Die Evangelische Kirche verschwand in der kommunistischen Zeit in Rumänien – was die Information nach außen betraf – in der Versenkung und den Gemeindegliedern blieb nur noch die „Mund-zu- Mund-Information“ und natürlich der sonntägliche Gottesdienstbesuch, bei dem die Abkündigung von kirchlichen Mitteilungen weiterhin möglich war.

Weder Pfarrer Richard Bell (nach 1945), noch seinen beiden Nachfolgern im Amt, Hermann Thalmann (1971-1990) und  Dieter-Georg Barthmes (1970-1975) war es bis zur Revolution im Jahr 1989  vergönnt, in der Gemeinde umfassend schriftlich über das kirchliche Leben zu berichten. Bis auf die jährlichen Rechenschaftsberichte der Kirchengemeinde, die dem Landeskonsistorium gegenüber abgegeben werden mussten, gibt es keine brauchbaren und aufschlussreichen Aufzeichnungen mit relevanten Nachrichten des Pfarramts für diese Zeitspanne.

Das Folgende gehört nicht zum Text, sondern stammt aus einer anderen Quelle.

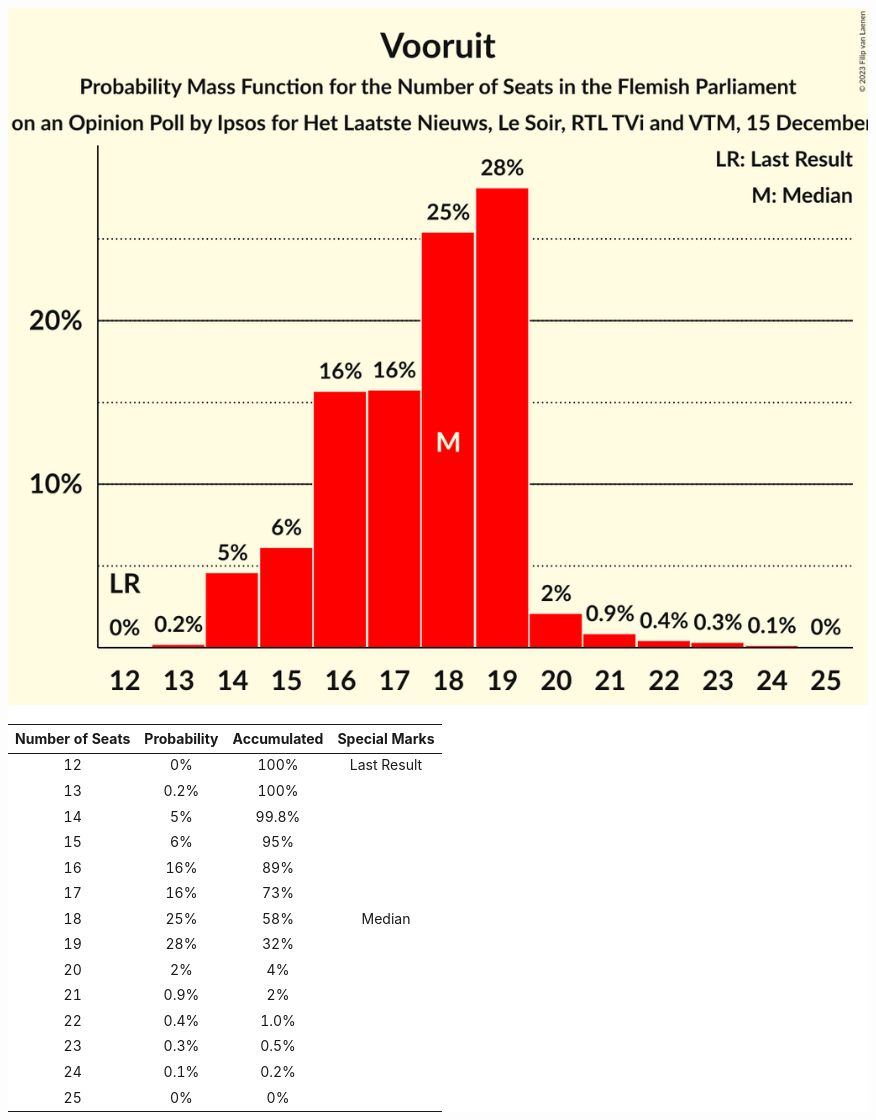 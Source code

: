 ![Graph with seats probability mass function not yet produced](2023-12-15-Ipsos-seats-pmf-vooruit.png "Seats Probability Mass Function")

| Number of Seats | Probability | Accumulated | Special Marks |
|:---------------:|:-----------:|:-----------:|:-------------:|
| 12 | 0% | 100% | Last Result |
| 13 | 0.2% | 100% |  |
| 14 | 5% | 99.8% |  |
| 15 | 6% | 95% |  |
| 16 | 16% | 89% |  |
| 17 | 16% | 73% |  |
| 18 | 25% | 58% | Median |
| 19 | 28% | 32% |  |
| 20 | 2% | 4% |  |
| 21 | 0.9% | 2% |  |
| 22 | 0.4% | 1.0% |  |
| 23 | 0.3% | 0.5% |  |
| 24 | 0.1% | 0.2% |  |
| 25 | 0% | 0% |  |
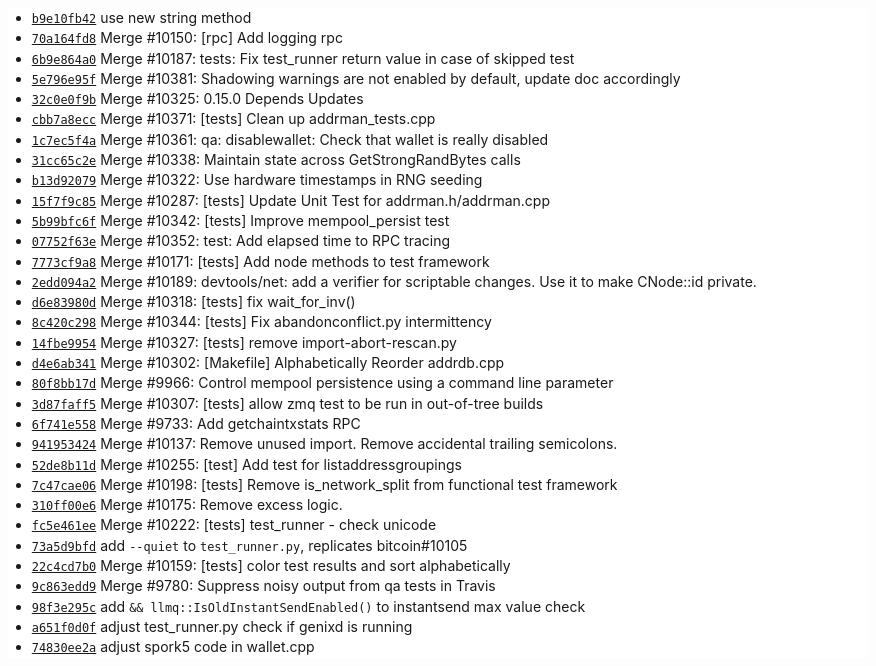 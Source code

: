 - [`b9e10fb42`](https://github.com/genixpay/genix/commit/b9e10fb42) use new string method
- [`70a164fd8`](https://github.com/genixpay/genix/commit/70a164fd8) Merge #10150: [rpc] Add logging rpc
- [`6b9e864a0`](https://github.com/genixpay/genix/commit/6b9e864a0) Merge #10187: tests: Fix test_runner return value in case of skipped test
- [`5e796e95f`](https://github.com/genixpay/genix/commit/5e796e95f) Merge #10381: Shadowing warnings are not enabled by default, update doc accordingly
- [`32c0e0f9b`](https://github.com/genixpay/genix/commit/32c0e0f9b) Merge #10325: 0.15.0 Depends Updates
- [`cbb7a8ecc`](https://github.com/genixpay/genix/commit/cbb7a8ecc) Merge #10371: [tests] Clean up addrman_tests.cpp
- [`1c7ec5f4a`](https://github.com/genixpay/genix/commit/1c7ec5f4a) Merge #10361: qa: disablewallet: Check that wallet is really disabled
- [`31cc65c2e`](https://github.com/genixpay/genix/commit/31cc65c2e) Merge #10338: Maintain state across GetStrongRandBytes calls
- [`b13d92079`](https://github.com/genixpay/genix/commit/b13d92079) Merge #10322: Use hardware timestamps in RNG seeding
- [`15f7f9c85`](https://github.com/genixpay/genix/commit/15f7f9c85) Merge #10287: [tests] Update Unit Test for addrman.h/addrman.cpp
- [`5b99bfc6f`](https://github.com/genixpay/genix/commit/5b99bfc6f) Merge #10342: [tests] Improve mempool_persist test
- [`07752f63e`](https://github.com/genixpay/genix/commit/07752f63e) Merge #10352: test: Add elapsed time to RPC tracing
- [`7773cf9a8`](https://github.com/genixpay/genix/commit/7773cf9a8) Merge #10171: [tests] Add node methods to test framework
- [`2edd094a2`](https://github.com/genixpay/genix/commit/2edd094a2) Merge #10189: devtools/net: add a verifier for scriptable changes. Use it to make CNode::id private.
- [`d6e83980d`](https://github.com/genixpay/genix/commit/d6e83980d) Merge #10318: [tests] fix wait_for_inv()
- [`8c420c298`](https://github.com/genixpay/genix/commit/8c420c298) Merge #10344: [tests] Fix abandonconflict.py intermittency
- [`14fbe9954`](https://github.com/genixpay/genix/commit/14fbe9954) Merge #10327: [tests] remove import-abort-rescan.py
- [`d4e6ab341`](https://github.com/genixpay/genix/commit/d4e6ab341) Merge #10302: [Makefile] Alphabetically Reorder addrdb.cpp
- [`80f8bb17d`](https://github.com/genixpay/genix/commit/80f8bb17d) Merge #9966: Control mempool persistence using a command line parameter
- [`3d87faff5`](https://github.com/genixpay/genix/commit/3d87faff5) Merge #10307: [tests] allow zmq test to be run in out-of-tree builds
- [`6f741e558`](https://github.com/genixpay/genix/commit/6f741e558) Merge #9733: Add getchaintxstats RPC
- [`941953424`](https://github.com/genixpay/genix/commit/941953424) Merge #10137: Remove unused import. Remove accidental trailing semicolons.
- [`52de8b11d`](https://github.com/genixpay/genix/commit/52de8b11d) Merge #10255: [test] Add test for listaddressgroupings
- [`7c47cae06`](https://github.com/genixpay/genix/commit/7c47cae06) Merge #10198: [tests] Remove is_network_split from functional test framework
- [`310ff00e6`](https://github.com/genixpay/genix/commit/310ff00e6) Merge #10175: Remove excess logic.
- [`fc5e461ee`](https://github.com/genixpay/genix/commit/fc5e461ee) Merge #10222: [tests] test_runner - check unicode
- [`73a5d9bfd`](https://github.com/genixpay/genix/commit/73a5d9bfd) add `--quiet` to `test_runner.py`, replicates bitcoin#10105
- [`22c4cd7b0`](https://github.com/genixpay/genix/commit/22c4cd7b0) Merge #10159: [tests] color test results and sort alphabetically
- [`9c863edd9`](https://github.com/genixpay/genix/commit/9c863edd9) Merge #9780: Suppress noisy output from qa tests in Travis
- [`98f3e295c`](https://github.com/genixpay/genix/commit/98f3e295c) add `&& llmq::IsOldInstantSendEnabled()` to instantsend max value check
- [`a651f0d0f`](https://github.com/genixpay/genix/commit/a651f0d0f) adjust test_runner.py check if genixd is running
- [`74830ee2a`](https://github.com/genixpay/genix/commit/74830ee2a) adjust spork5 code in wallet.cpp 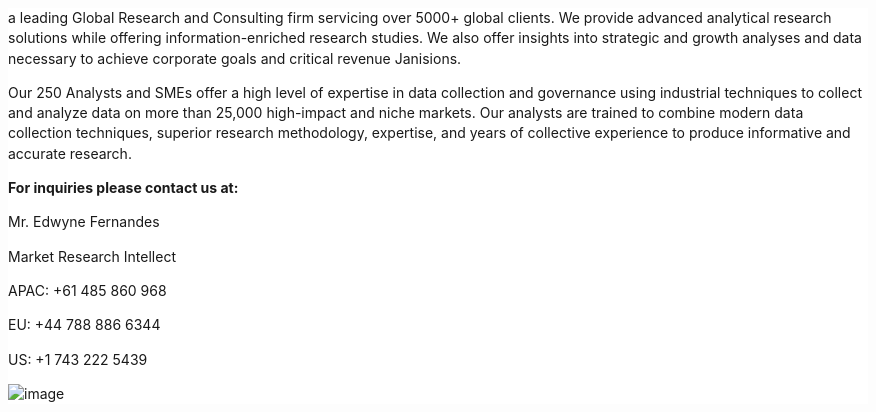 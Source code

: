 a leading Global Research and Consulting firm servicing over 5000+ global clients. We provide advanced analytical research solutions while offering information-enriched research studies.&nbsp;</span>We also offer insights into strategic and growth analyses and data necessary to achieve corporate goals and critical revenue Janisions.</p><p><span class="">Our 250 Analysts and SMEs offer a high level of expertise in data collection and governance using industrial techniques to collect and analyze data on more than 25,000 high-impact and niche markets. Our analysts are trained to combine modern data collection techniques, superior research methodology, expertise, and years of collective experience to produce informative and accurate research.</span></p><p><strong>For inquiries please contact us at:</strong></p><p>Mr. Edwyne Fernandes</p><p>Market Research Intellect</p><p>APAC: +61 485 860 968</p><p>EU: +44 788 886 6344</p><p>US: +1 743 222 5439</p>
![image](https://github.com/user-attachments/assets/44c91c6c-deb5-4d77-a667-561f3e4115c6)
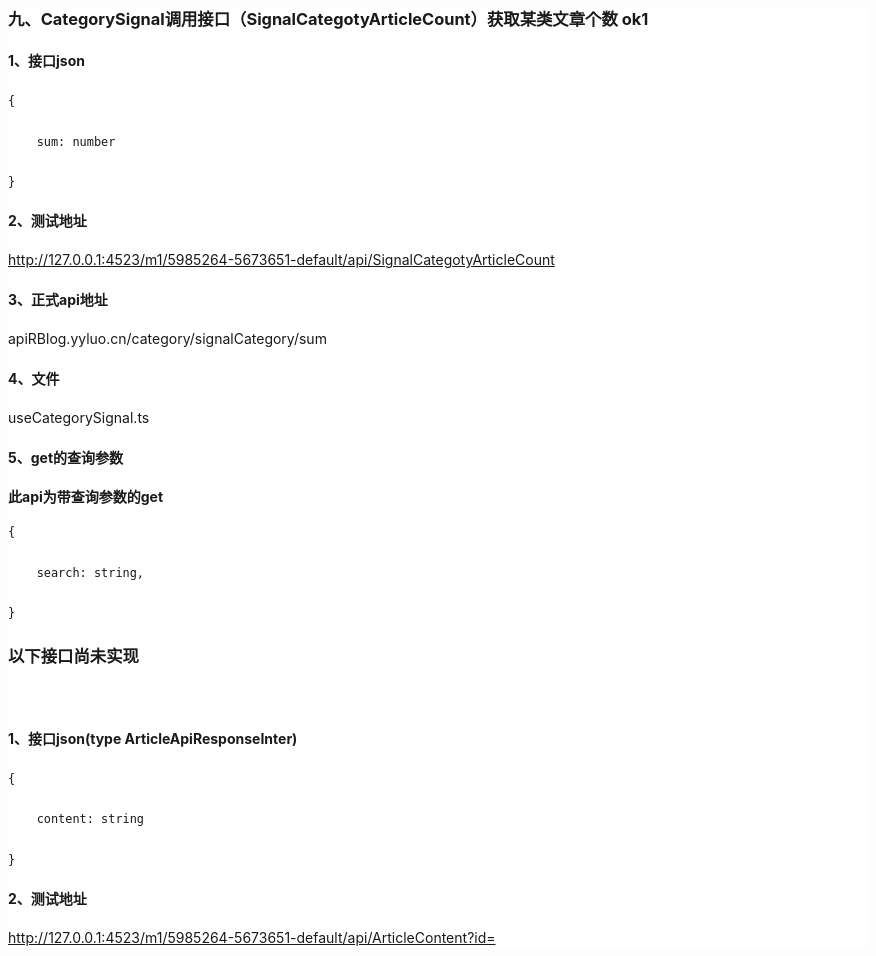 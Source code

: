 ### 九、CategorySignal调用接口（SignalCategotyArticleCount）获取某类文章个数 ok1

#### 1、接口json

```
{

    sum: number

}
```

#### 2、测试地址

http://127.0.0.1:4523/m1/5985264-5673651-default/api/SignalCategotyArticleCount

#### 3、正式api地址

apiRBlog.yyluo.cn/category/signalCategory/sum

#### 4、文件

useCategorySignal.ts

#### 5、get的查询参数

**此api为带查询参数的get**

```
{

    search: string,

}
```

### 以下接口尚未实现

<img title="" src="http://localhost:8890/static/picture/article/1.jpg" alt="">

### 

#### 1、接口json(type ArticleApiResponseInter)

```
{

    content: string

}
```

#### 2、测试地址

http://127.0.0.1:4523/m1/5985264-5673651-default/api/ArticleContent?id=

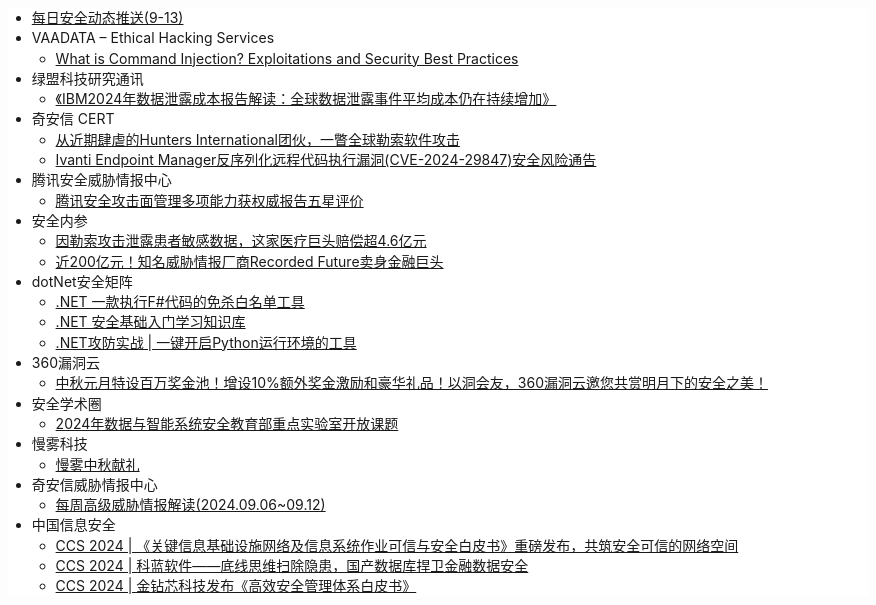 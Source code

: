   - [每日安全动态推送(9-13)](https://mp.weixin.qq.com/s?__biz=MzA5NDYyNDI0MA==&mid=2651959793&idx=1&sn=377b4fa14fe40b567c3316185c612c5b&chksm=8baed16ebcd958786c6b2ae484162c40bfe3e183246a215b93fb4a79835c6a6d0fe6936e4772&scene=58&subscene=0#rd)
- VAADATA – Ethical Hacking Services
  - [What is Command Injection? Exploitations and Security Best Practices](https://www.vaadata.com/blog/what-is-command-injection-exploitations-and-security-best-practices/)
- 绿盟科技研究通讯
  - [《IBM2024年数据泄露成本报告解读：全球数据泄露事件平均成本仍在持续增加》](https://mp.weixin.qq.com/s?__biz=MzIyODYzNTU2OA==&mid=2247497823&idx=1&sn=701eaed5300c19b031ad8f6a89213385&chksm=e84c5e80df3bd796b7f80c4db51fe890c6899d47f5f6c6f50ad525c13ec998fba5daf003bd87&scene=58&subscene=0#rd)
- 奇安信 CERT
  - [从近期肆虐的Hunters International团伙，一瞥全球勒索软件攻击](https://mp.weixin.qq.com/s?__biz=MzU5NDgxODU1MQ==&mid=2247502111&idx=1&sn=59a99f6e9c1f536e1511b93c970a869f&chksm=fe79ed87c90e6491a2d03f13ccf8c4170c74c498522d4644494924f58cefed9412f367b5d939&scene=58&subscene=0#rd)
  - [Ivanti Endpoint Manager反序列化远程代码执行漏洞(CVE-2024-29847)安全风险通告](https://mp.weixin.qq.com/s?__biz=MzU5NDgxODU1MQ==&mid=2247502111&idx=2&sn=a0e2e886edfb053f6e7a1694f1f8c228&chksm=fe79ed87c90e6491bf04dd2b03940c922066d6ba7c27b3d94172b185aaeb95b2b646abead2f7&scene=58&subscene=0#rd)
- 腾讯安全威胁情报中心
  - [腾讯安全攻击面管理多项能力获权威报告五星评价](https://mp.weixin.qq.com/s?__biz=MzI5ODk3OTM1Ng==&mid=2247509908&idx=1&sn=ea9e84bd0d85492cf7bdea0f79228c4e&chksm=ec9f7ee7dbe8f7f1daf270700feebd4d117444069e515c2356c455f2469fb987338cee3c9393&scene=58&subscene=0#rd)
- 安全内参
  - [因勒索攻击泄露患者敏感数据，这家医疗巨头赔偿超4.6亿元](https://mp.weixin.qq.com/s?__biz=MzI4NDY2MDMwMw==&mid=2247512616&idx=1&sn=5d4a9fd51c1184ee40af17be3df6e0e4&chksm=ebfaf508dc8d7c1ee687fc67596d018d07d5a8e7a2354e86895f6514cf8719d60e76ff155085&scene=58&subscene=0#rd)
  - [近200亿元！知名威胁情报厂商Recorded Future卖身金融巨头](https://mp.weixin.qq.com/s?__biz=MzI4NDY2MDMwMw==&mid=2247512616&idx=2&sn=da2ad3fbc79fc014557b6a341f184cb2&chksm=ebfaf508dc8d7c1edb497f19fd916e58c32d0e0a438d86dbeaea7de05871f1b9d8d407e9f148&scene=58&subscene=0#rd)
- dotNet安全矩阵
  - [.NET 一款执行F#代码的免杀白名单工具](https://mp.weixin.qq.com/s?__biz=MzUyOTc3NTQ5MA==&mid=2247495253&idx=1&sn=ad0009732a59412a3440806425755fe9&chksm=fa5940b8cd2ec9aeae696e491067f8fefd49895cd80803623fd835dfb72a980bf7e2b5a14763&scene=58&subscene=0#rd)
  - [.NET 安全基础入门学习知识库](https://mp.weixin.qq.com/s?__biz=MzUyOTc3NTQ5MA==&mid=2247495253&idx=2&sn=3211f7f6e4d3c848eddfe107d513fad0&chksm=fa5940b8cd2ec9ae663b84173efaefb81055d9d19954e92ef6c5f5e5ce8c02c2d331f3ad8ff4&scene=58&subscene=0#rd)
  - [.NET攻防实战 |  一键开启Python运行环境的工具](https://mp.weixin.qq.com/s?__biz=MzUyOTc3NTQ5MA==&mid=2247495253&idx=3&sn=fdbb0bf70630131857ed74fd8ade6a44&chksm=fa5940b8cd2ec9aee41cf993686a218798d384eb2da11d51e06b23ad30250cf188047dbc24ef&scene=58&subscene=0#rd)
- 360漏洞云
  - [中秋元月特设百万奖金池！增设10%额外奖金激励和豪华礼品！以洞会友，360漏洞云邀您共赏明月下的安全之美！](https://mp.weixin.qq.com/s?__biz=Mzg5MTc5Mzk2OA==&mid=2247501798&idx=1&sn=a76d5474a92c90670c66f8e9b85316f2&chksm=cfc560b9f8b2e9af07005fbaf393e5be4c3544e75d5d50c38398f79105e487214d2c7c08c495&scene=58&subscene=0#rd)
- 安全学术圈
  - [2024年数据与智能系统安全教育部重点实验室开放课题](https://mp.weixin.qq.com/s?__biz=MzU5MTM5MTQ2MA==&mid=2247491199&idx=1&sn=bad6fe59f6f73f88354134856db2b592&chksm=fe2ee1f4c95968e25a33548ae4ea817301173bb4d5b4367a36ed7494a77ad80a97e9335a349c&scene=58&subscene=0#rd)
- 慢雾科技
  - [慢雾中秋献礼](https://mp.weixin.qq.com/s?__biz=MzU4ODQ3NTM2OA==&mid=2247500353&idx=1&sn=f3f1b3829e01cf524743a9c4eb69d3ba&chksm=fddebcc6caa935d05498976b80903d79661622532865a774984a762b1abb7b48b0192da2ef53&scene=58&subscene=0#rd)
- 奇安信威胁情报中心
  - [每周高级威胁情报解读(2024.09.06~09.12)](https://mp.weixin.qq.com/s?__biz=MzI2MDc2MDA4OA==&mid=2247512443&idx=1&sn=befd1685cf4d74deb69fba4b3c80ea4b&chksm=ea66460cdd11cf1a070425d8ae435cd8b7b8bfef864c273f7f8f2e394af8072b89a3fd389228&scene=58&subscene=0#rd)
- 中国信息安全
  - [CCS 2024 | 《关键信息基础设施网络及信息系统作业可信与安全白皮书》重磅发布，共筑安全可信的网络空间](https://mp.weixin.qq.com/s?__biz=MzA5MzE5MDAzOA==&mid=2664225476&idx=1&sn=ca157a3ca52a9dfb9854e5b7be198553&chksm=8b59d83dbc2e512b2590c4b767662b4ab7f2626bf81a5be4064b8290d869c029d339f9087540&scene=58&subscene=0#rd)
  - [CCS 2024 | 科蓝软件——底线思维扫除隐患，国产数据库捍卫金融数据安全](https://mp.weixin.qq.com/s?__biz=MzA5MzE5MDAzOA==&mid=2664225476&idx=2&sn=defa748f5f733d4d9b957be172810eac&chksm=8b59d83dbc2e512b359691341e9ba0a9a17b211a08792ae05c79abef3ae4f562d2e59cc3e7c5&scene=58&subscene=0#rd)
  - [CCS 2024 | 金钻芯科技发布《高效安全管理体系白皮书》](https://mp.weixin.qq.com/s?__biz=MzA5MzE5MDAzOA==&mid=2664225476&idx=3&sn=9e7d4462f1ce0cb8ab9332eae64e2f84&chksm=8b59d83dbc2e512ba17d2689bc08df0ef5c6a169d76a6876d3ce0e48ddbc1e076f053bcf71b3&scene=58&subscene=0#rd) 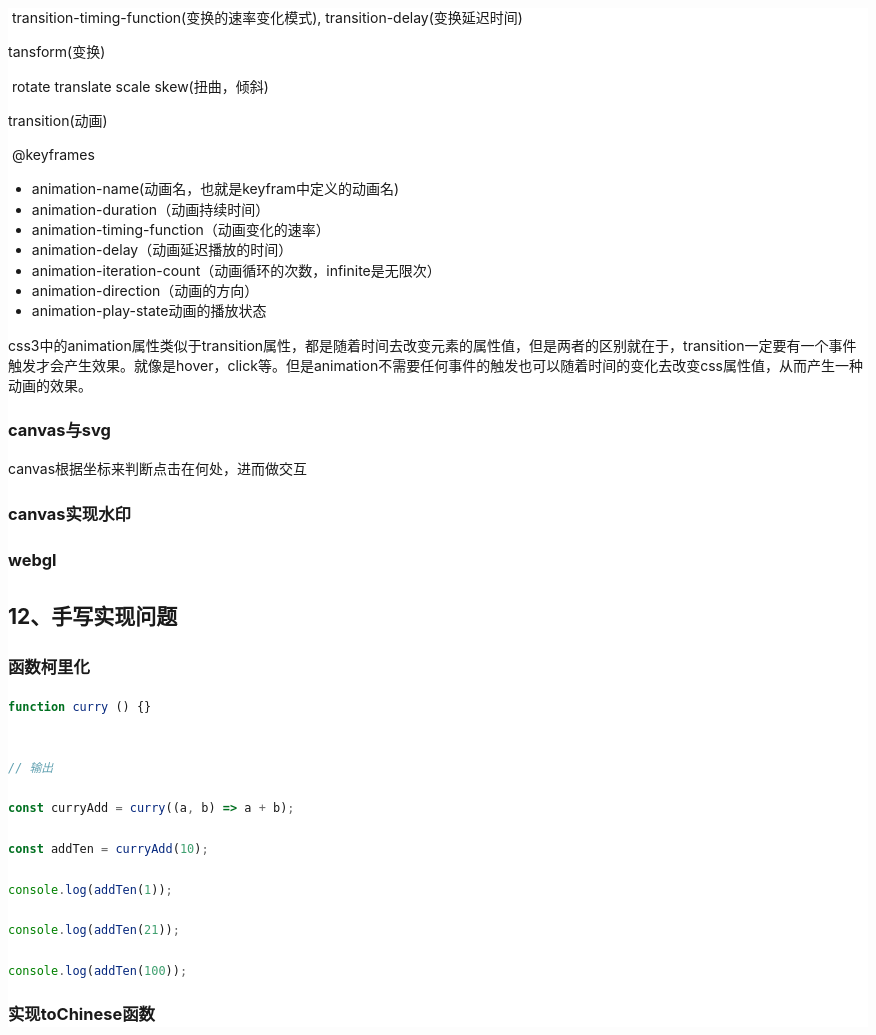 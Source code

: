 ​	transition-timing-function(变换的速率变化模式),    transition-delay(变换延迟时间)

tansform(变换)

​	rotate   translate   scale   skew(扭曲，倾斜)

transition(动画)  

​	@keyframes

- animation-name(动画名，也就是keyfram中定义的动画名)
- animation-duration（动画持续时间）
- animation-timing-function（动画变化的速率）
- animation-delay（动画延迟播放的时间）
- animation-iteration-count（动画循环的次数，infinite是无限次）
- animation-direction（动画的方向）
- animation-play-state动画的播放状态

css3中的animation属性类似于transition属性，都是随着时间去改变元素的属性值，但是两者的区别就在于，transition一定要有一个事件触发才会产生效果。就像是hover，click等。但是animation不需要任何事件的触发也可以随着时间的变化去改变css属性值，从而产生一种动画的效果。

### canvas与svg

canvas根据坐标来判断点击在何处，进而做交互

### canvas实现水印

### webgl

## 12、手写实现问题

### 函数柯里化

```javascript
function curry () {}


// 输出

const curryAdd = curry((a, b) => a + b);

const addTen = curryAdd(10);

console.log(addTen(1));

console.log(addTen(21));

console.log(addTen(100));
```



### 实现toChinese函数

Nach der Wende sank die Gemeindemitgliederzahl innerhalb von nur zehn Jahren von 2169 Seelen (1989) auf  501 (31. Dezember 1999). Die verstärkte Auswanderung in die Bundesrepublik Deutschland hinterließ für das Gemeindeleben sichtbare Spuren. Ab 1992 nahmen Kurator Arnold Aescht und Pfarrer Heinz-Georg Schwarz die Möglichkeit wahr, den jährlichen Rechenschaftsbericht der Evang. Kirchengemeinde dem Zeidner Gruß zur Veröffentlichung zur Verfügung zu stellen. Damit wurden die Zeidner in Deutschland und in Österreich über ihr Heimatblatt einmal jährlich über die Geschehnisse in der Kirchengemeinde und das kirchliche Leben in Zeiden umfassend informiert. Das war neu und fand innerhalb der Leserschaft guten Anklang. Dieser damals nicht selbstverständlichen Bereitwilligkeit schlossen sich Pfarrer Klaus Martin Untch (ab 2002) und der jetzige Amtsinhaber Andreas Hartig (ab 2009) in den Folgejahren an. Heute ist der Rechenschaftsbericht fester Bestandteil der ersten von zwei Jahresausgaben.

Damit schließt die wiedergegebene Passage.